Stored data entries:

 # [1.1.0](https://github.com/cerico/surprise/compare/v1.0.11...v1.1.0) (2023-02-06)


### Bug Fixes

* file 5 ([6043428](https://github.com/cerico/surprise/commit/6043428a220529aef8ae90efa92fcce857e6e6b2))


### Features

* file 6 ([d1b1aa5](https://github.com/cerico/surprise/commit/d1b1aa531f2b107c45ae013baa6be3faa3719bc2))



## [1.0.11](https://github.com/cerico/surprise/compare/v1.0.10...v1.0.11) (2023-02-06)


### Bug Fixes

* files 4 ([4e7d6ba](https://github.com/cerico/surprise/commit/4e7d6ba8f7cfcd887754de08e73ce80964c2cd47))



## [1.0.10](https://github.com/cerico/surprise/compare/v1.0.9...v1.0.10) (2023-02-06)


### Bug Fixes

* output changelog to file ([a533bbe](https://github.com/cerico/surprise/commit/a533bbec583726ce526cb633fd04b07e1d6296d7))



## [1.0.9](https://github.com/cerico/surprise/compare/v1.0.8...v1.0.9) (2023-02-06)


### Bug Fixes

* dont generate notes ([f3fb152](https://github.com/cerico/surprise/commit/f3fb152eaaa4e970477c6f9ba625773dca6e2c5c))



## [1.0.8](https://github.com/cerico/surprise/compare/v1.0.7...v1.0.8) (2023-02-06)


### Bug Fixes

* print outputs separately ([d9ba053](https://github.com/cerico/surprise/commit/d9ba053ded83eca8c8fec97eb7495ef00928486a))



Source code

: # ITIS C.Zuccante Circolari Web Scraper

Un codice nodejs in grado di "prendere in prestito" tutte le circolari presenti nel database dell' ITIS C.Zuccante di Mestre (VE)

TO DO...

§ **WORK ORDER**
Exactly as shown above, return every record.

§ **OUTPUT OF THE EXERCISE**
 # [1.1.0](https://github.com/cerico/surprise/compare/v1.0.11...v1.1.0) (2023-02-06)


### Bug Fixes

* file 5 ([6043428](https://github.com/cerico/surprise/commit/6043428a220529aef8ae90efa92fcce857e6e6b2))


### Features

* file 6 ([d1b1aa5](https://github.com/cerico/surprise/commit/d1b1aa531f2b107c45ae013baa6be3faa3719bc2))



## [1.0.11](https://github.com/cerico/surprise/compare/v1.0.10...v1.0.11) (2023-02-06)


### Bug Fixes

* files 4 ([4e7d6ba](https://github.com/cerico/surprise/commit/4e7d6ba8f7cfcd887754de08e73ce80964c2cd47))



## [1.0.10](https://github.com/cerico/surprise/compare/v1.0.9...v1.0.10) (2023-02-06)


### Bug Fixes

* output changelog to file ([a533bbe](https://github.com/cerico/surprise/commit/a533bbec583726ce526cb633fd04b07e1d6296d7))



## [1.0.9](https://github.com/cerico/surprise/compare/v1.0.8...v1.0.9) (2023-02-06)


### Bug Fixes

* dont generate notes ([f3fb152](https://github.com/cerico/surprise/commit/f3fb152eaaa4e970477c6f9ba625773dca6e2c5c))



## [1.0.8](https://github.com/cerico/surprise/compare/v1.0.7...v1.0.8) (2023-02-06)


### Bug Fixes

* print outputs separately ([d9ba053](https://github.com/cerico/surprise/commit/d9ba053ded83eca8c8fec97eb7495ef00928486a))



Source code

: # ITIS C.Zuccante Circolari Web Scraper

Un codice nodejs in grado di "prendere in prestito" tutte le circolari presenti nel database dell' ITIS C.Zuccante di Mestre (VE)

TO DO...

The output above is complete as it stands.